> Record set
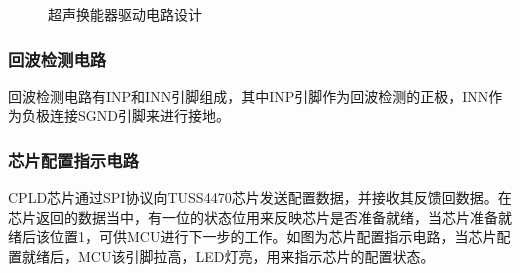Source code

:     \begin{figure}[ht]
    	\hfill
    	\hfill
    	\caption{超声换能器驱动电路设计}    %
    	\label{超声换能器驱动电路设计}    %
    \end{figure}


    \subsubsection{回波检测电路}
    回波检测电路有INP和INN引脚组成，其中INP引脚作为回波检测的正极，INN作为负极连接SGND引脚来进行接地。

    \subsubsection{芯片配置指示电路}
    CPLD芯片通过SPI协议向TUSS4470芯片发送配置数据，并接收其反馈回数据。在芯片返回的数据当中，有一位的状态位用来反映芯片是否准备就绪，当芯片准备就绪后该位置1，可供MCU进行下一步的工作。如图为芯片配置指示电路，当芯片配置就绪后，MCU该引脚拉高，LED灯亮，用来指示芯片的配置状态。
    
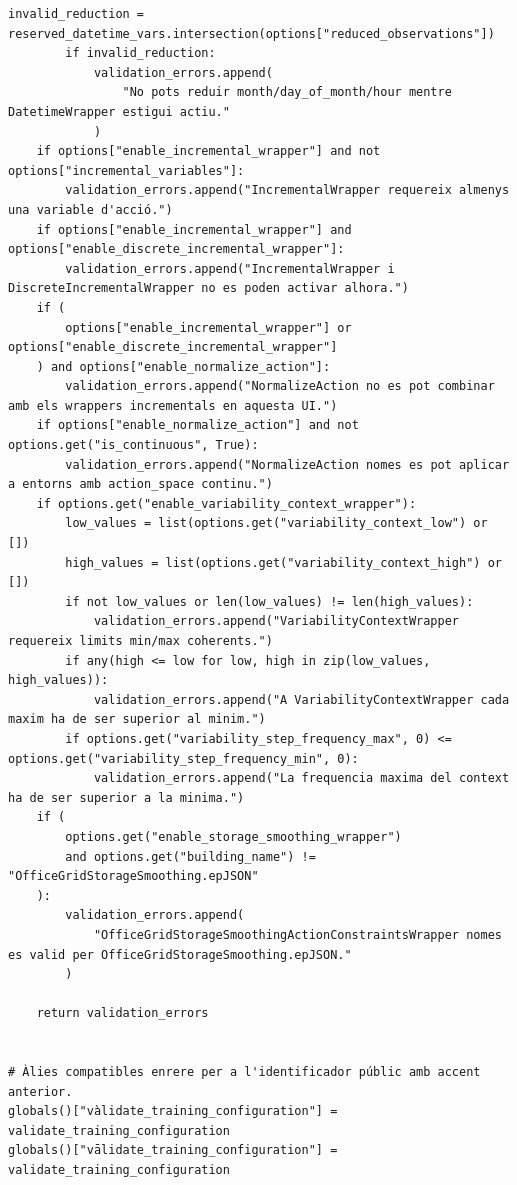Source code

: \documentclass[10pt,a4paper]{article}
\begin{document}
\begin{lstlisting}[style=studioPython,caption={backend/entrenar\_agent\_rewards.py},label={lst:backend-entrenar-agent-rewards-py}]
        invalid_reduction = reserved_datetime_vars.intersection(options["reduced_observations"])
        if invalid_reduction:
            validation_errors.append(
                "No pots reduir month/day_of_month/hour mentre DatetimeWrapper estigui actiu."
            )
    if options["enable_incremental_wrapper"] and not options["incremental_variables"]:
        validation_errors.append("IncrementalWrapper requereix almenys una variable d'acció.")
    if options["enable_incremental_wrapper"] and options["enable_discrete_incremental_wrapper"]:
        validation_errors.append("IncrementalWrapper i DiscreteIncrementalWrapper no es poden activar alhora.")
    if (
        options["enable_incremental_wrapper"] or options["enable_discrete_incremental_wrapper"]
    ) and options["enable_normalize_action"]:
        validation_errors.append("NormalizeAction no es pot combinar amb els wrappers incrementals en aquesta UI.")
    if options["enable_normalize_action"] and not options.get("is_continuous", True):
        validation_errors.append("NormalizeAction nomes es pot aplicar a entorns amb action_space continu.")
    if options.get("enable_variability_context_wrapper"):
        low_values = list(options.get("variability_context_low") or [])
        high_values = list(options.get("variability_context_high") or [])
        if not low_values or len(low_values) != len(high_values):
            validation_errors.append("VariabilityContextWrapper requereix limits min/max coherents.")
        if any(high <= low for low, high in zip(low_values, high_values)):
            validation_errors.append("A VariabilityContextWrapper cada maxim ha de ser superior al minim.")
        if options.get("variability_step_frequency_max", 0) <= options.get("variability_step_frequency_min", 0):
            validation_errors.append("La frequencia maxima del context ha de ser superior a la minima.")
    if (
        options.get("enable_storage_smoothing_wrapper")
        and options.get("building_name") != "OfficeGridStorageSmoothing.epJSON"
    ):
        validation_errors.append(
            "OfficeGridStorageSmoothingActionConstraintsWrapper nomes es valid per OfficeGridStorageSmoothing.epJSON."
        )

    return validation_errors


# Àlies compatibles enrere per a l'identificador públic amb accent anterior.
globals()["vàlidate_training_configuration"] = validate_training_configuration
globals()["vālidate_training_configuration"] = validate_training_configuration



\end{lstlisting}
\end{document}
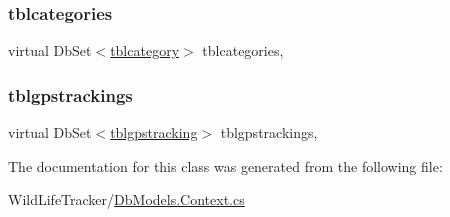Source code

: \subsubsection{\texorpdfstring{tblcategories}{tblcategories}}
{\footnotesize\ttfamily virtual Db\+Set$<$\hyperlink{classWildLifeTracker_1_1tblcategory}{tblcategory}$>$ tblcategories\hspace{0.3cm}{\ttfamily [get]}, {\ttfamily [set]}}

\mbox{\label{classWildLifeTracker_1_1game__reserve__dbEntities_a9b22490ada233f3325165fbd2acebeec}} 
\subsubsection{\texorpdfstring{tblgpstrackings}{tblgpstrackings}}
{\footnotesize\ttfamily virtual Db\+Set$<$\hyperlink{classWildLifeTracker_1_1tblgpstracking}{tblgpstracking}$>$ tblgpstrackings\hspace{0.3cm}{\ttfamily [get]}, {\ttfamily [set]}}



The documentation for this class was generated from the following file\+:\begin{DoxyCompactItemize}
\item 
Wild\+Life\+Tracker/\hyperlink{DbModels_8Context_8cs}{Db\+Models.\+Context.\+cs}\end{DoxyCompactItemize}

==

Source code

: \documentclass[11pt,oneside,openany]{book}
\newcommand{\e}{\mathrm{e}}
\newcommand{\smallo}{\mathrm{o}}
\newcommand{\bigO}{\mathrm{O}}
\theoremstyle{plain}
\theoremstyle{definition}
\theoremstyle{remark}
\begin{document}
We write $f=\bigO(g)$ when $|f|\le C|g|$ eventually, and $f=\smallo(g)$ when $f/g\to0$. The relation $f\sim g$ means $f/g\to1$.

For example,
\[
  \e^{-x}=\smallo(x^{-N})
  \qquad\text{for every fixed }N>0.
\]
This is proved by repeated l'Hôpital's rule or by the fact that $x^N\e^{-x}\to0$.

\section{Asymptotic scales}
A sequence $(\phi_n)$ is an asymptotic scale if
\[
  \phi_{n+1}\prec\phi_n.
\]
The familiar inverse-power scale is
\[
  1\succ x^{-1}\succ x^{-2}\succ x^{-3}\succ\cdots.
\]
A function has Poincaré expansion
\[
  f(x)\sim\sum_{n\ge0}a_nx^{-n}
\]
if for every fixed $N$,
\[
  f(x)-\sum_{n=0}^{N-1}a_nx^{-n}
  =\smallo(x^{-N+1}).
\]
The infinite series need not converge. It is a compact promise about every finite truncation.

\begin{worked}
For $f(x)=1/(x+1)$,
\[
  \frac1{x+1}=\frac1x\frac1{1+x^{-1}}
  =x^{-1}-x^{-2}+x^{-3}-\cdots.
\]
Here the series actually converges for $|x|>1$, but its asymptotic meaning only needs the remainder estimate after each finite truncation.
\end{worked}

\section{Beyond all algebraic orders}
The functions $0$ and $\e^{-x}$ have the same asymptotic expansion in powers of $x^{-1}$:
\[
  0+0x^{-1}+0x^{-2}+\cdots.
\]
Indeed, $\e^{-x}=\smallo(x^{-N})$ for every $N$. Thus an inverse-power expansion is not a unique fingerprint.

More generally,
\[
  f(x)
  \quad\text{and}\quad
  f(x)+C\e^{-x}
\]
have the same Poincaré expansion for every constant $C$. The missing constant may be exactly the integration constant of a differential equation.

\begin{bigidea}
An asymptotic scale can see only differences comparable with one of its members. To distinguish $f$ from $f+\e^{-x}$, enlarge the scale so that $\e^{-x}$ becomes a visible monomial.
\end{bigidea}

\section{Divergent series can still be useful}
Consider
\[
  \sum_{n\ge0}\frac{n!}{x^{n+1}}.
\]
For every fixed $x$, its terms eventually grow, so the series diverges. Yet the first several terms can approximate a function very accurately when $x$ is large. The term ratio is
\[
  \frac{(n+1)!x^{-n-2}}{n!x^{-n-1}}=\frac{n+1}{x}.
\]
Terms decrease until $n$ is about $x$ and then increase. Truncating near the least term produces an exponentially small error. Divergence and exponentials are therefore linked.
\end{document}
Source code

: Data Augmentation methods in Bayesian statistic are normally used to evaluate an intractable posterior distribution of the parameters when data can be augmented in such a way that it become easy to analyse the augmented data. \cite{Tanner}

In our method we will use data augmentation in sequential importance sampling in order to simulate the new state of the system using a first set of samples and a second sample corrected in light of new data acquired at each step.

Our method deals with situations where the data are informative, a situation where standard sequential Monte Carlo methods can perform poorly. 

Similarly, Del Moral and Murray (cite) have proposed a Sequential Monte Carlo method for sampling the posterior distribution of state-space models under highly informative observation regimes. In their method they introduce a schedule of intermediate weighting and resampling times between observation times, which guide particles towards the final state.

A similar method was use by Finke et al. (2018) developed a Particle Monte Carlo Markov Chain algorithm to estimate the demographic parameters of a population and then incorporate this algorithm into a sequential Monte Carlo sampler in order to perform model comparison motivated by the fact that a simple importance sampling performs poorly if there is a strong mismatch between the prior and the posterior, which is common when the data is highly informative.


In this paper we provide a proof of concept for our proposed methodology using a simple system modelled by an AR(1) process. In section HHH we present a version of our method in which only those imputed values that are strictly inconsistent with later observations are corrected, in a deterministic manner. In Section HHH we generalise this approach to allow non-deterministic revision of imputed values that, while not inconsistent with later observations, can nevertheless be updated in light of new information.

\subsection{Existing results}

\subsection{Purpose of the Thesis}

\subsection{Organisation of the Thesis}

==

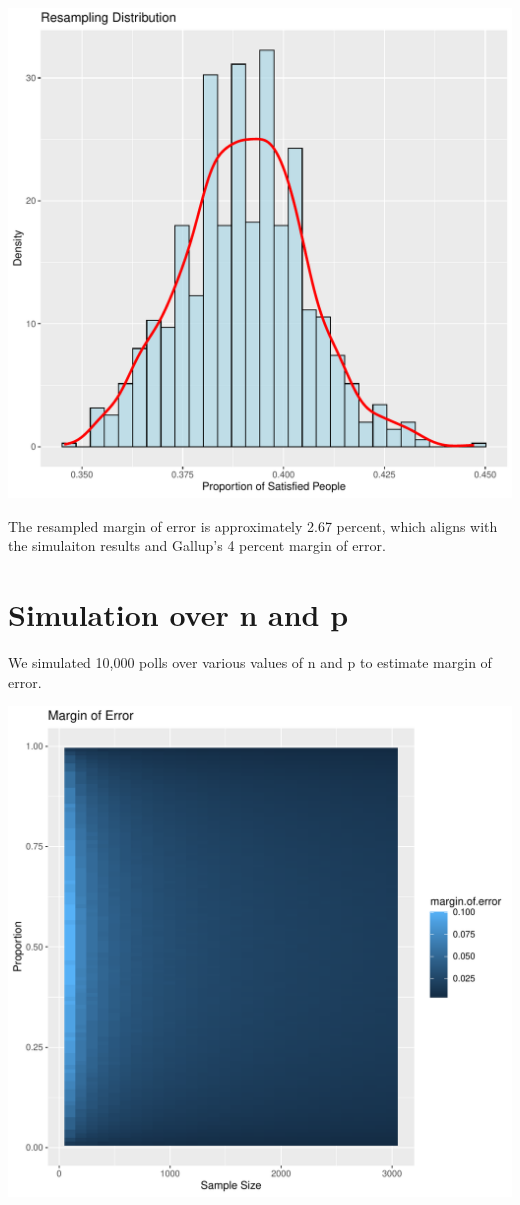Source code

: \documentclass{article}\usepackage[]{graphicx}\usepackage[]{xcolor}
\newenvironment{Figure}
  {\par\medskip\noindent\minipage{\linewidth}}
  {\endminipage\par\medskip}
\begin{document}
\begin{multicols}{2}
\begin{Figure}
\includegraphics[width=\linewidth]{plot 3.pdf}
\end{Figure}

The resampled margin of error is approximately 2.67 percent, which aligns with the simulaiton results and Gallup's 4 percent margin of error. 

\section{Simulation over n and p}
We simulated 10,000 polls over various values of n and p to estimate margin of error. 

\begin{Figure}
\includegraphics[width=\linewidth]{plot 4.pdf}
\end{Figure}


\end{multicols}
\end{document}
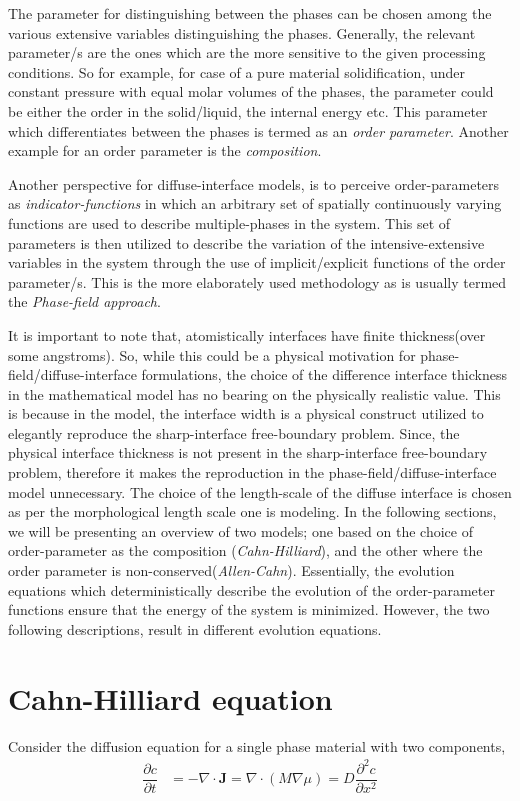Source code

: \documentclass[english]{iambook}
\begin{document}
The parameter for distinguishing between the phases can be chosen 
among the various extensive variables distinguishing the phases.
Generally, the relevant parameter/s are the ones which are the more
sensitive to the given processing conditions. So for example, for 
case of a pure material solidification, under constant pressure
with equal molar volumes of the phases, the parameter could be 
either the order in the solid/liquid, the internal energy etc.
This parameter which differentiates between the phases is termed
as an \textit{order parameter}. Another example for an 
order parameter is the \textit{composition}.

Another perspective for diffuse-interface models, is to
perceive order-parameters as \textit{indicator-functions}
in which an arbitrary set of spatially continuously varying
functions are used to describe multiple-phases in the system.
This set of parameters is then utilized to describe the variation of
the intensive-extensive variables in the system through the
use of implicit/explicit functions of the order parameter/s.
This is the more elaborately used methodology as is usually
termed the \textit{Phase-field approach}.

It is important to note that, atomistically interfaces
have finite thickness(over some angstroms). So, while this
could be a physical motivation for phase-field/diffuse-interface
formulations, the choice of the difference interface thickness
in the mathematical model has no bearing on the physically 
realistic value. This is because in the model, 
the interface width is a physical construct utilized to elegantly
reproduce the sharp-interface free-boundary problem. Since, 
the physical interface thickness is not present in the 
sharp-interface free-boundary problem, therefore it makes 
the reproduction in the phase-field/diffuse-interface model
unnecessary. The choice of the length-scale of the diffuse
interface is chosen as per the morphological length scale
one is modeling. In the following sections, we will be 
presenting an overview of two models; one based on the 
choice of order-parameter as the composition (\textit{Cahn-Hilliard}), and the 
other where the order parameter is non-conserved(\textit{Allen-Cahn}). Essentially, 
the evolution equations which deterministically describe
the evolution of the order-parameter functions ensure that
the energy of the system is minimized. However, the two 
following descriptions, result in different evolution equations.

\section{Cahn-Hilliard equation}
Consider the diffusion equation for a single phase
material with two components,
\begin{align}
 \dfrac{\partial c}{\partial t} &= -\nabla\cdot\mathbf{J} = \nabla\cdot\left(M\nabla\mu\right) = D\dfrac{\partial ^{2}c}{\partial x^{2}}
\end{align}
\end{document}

> What is required
Pull out every line above that holds the word "linewidth".

> The answer
  {\par\medskip\noindent\minipage{\linewidth}}
\includegraphics[width=\linewidth]{plot 3.pdf}
\includegraphics[width=\linewidth]{plot 4.pdf}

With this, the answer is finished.